When users visit a help centre, they expect clarity. But for people with visual, cognitive, or motor disabilities, help centres can quickly become difficult to use. Designing for accessibility is not just a best practice—it’s necessary. This guide breaks down a simple, practical WCAG checklist tailored specifically for help centres, with a focus on workflows often supported by Diziana’s theme ecosystem.

Why Accessibility Matters in Help Centres

Help centres are where people go when they need help the most. If the interface is confusing or inaccessible, users get stuck, frustrated, and unable to complete tasks. Following WCAG guidelines ensures your help centre is readable, navigable, and usable by everyone.

Accessibility also:

  • Reduces support ticket volume
  • Improves trust and usability
  • Makes content easier to maintain
  • Helps meet legal compliance requirements

What Is WCAG?

WCAG (Web Content Accessibility Guidelines) provides global standards for making digital content accessible. It covers visual, auditory, cognitive, and motor accessibility needs. For help centres—where clarity and usability matter—WCAG serves as a reliable blueprint.


WCAG Checklist for Help Centres

1. Perceivable: Users Must Be Able to See and Understand Content

Provide Text Alternatives (WCAG 1.1.1)

Every image needs meaningful alt text.

Good example: “Help centre homepage showing search bar and category cards.”

This helps both screen readers and SEO.

Maintain Strong Color Contrast (WCAG 1.4.3)

Minimum contrast requirements:

  • Normal text: 4.5:1
  • Large text: 3:1

Consistent contrast is essential, especially in navigation, buttons, and links.

Support Text Resizing (WCAG 1.4.4)

Your help centre should remain readable when zoomed to 200%.

Layouts used in Diziana’s themes already support responsive resizing, but always test custom elements.


2. Operable: Users Must Be Able to Navigate Easily

Ensure Keyboard Accessibility (WCAG 2.1.1)

Many users rely on keyboards.

Tabs, links, buttons, and accordions must all be reachable and usable without a mouse.

Use Predictable Navigation (WCAG 2.4.5)

Consistency reduces confusion.

Help centres should keep:

  • The same search bar position
  • Clear breadcrumbs
  • Logical category structures

Write Descriptive Link Text (WCAG 2.4.4)

Avoid vague phrases like “read more.”

Better: “Learn how to reset your password.”
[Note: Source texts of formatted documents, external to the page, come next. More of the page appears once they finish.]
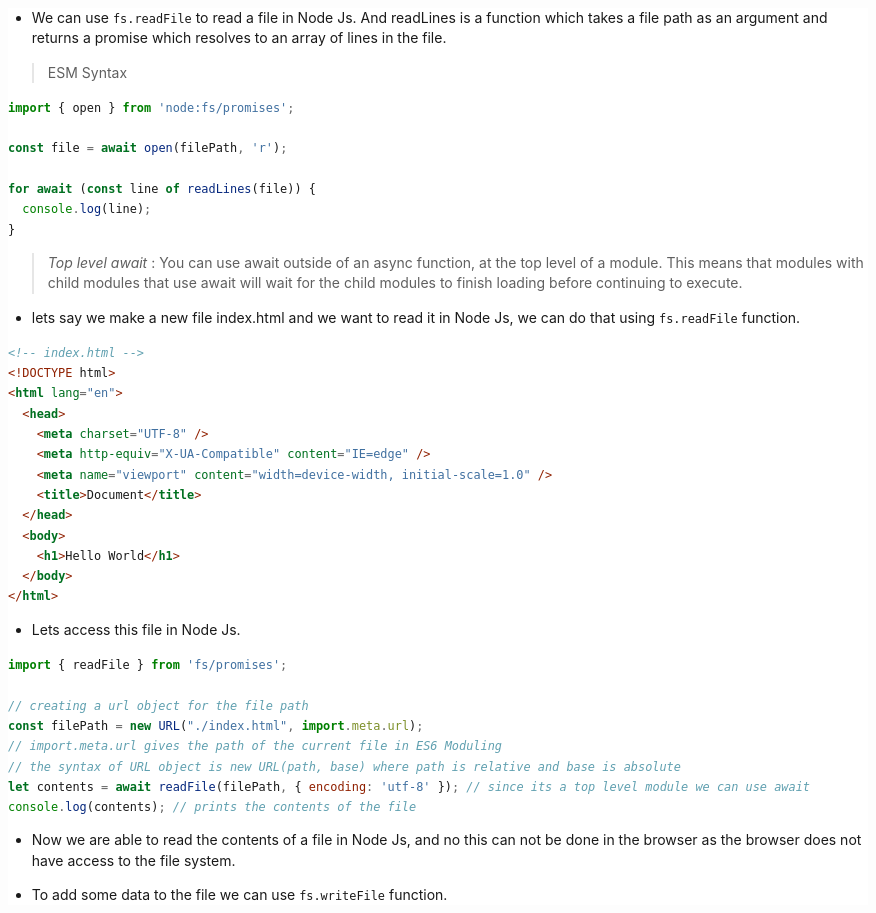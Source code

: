 - We can use `fs.readFile` to read a file in Node Js. And readLines is a function which takes a file path as an argument and returns a promise which resolves to an array of lines in the file.

> ESM Syntax

```js
import { open } from 'node:fs/promises';

const file = await open(filePath, 'r');

for await (const line of readLines(file)) {
  console.log(line);
}
```

> *Top level await* : You can use await outside of an async function, at the top level of a module. This means that modules with child modules that use await will wait for the child modules to finish loading before continuing to execute.

- lets say we make a new file index.html and we want to read it in Node Js, we can do that using `fs.readFile` function.

```html
<!-- index.html -->
<!DOCTYPE html>
<html lang="en">
  <head>
    <meta charset="UTF-8" />
    <meta http-equiv="X-UA-Compatible" content="IE=edge" />
    <meta name="viewport" content="width=device-width, initial-scale=1.0" />
    <title>Document</title>
  </head>
  <body>
    <h1>Hello World</h1>
  </body>
</html>
```

- Lets access this file in Node Js.

```js
import { readFile } from 'fs/promises';

// creating a url object for the file path
const filePath = new URL("./index.html", import.meta.url);
// import.meta.url gives the path of the current file in ES6 Moduling
// the syntax of URL object is new URL(path, base) where path is relative and base is absolute
let contents = await readFile(filePath, { encoding: 'utf-8' }); // since its a top level module we can use await
console.log(contents); // prints the contents of the file
```

- Now we are able to read the contents of a file in Node Js, and no this can not be done in the browser as the browser does not have access to the file system.

- To add some data to the file we can use `fs.writeFile` function.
3. Understandable: Content Must Be Clear and Easy to Follow

Use Simple Language (WCAG 3.1.5)

Help centre articles work best when written in short, direct sentences.

Avoid jargon unless necessary.

Keep UI Patterns Consistent (WCAG 3.2.3)

Users expect the same icon styles, button designs, and layouts across articles.

Diziana’s theme system helps teams maintain that consistency without extra effort.

Make Forms Accessible (WCAG 3.3.4)

If your help centre includes feedback or contact forms:

  • Label fields clearly
  • Provide guidance text
  • Show error messages in plain language

4. Robust: Content Must Work Across Devices and Assistive Tools

Support Screen Readers (WCAG 4.1.2)

Screen readers rely on semantic HTML.

Your help centre should have:

  • Clear heading levels
  • ARIA labels where needed
  • Identifiable navigation regions

Ensure Mobile Accessibility

Over 60% of users access help content on mobile devices.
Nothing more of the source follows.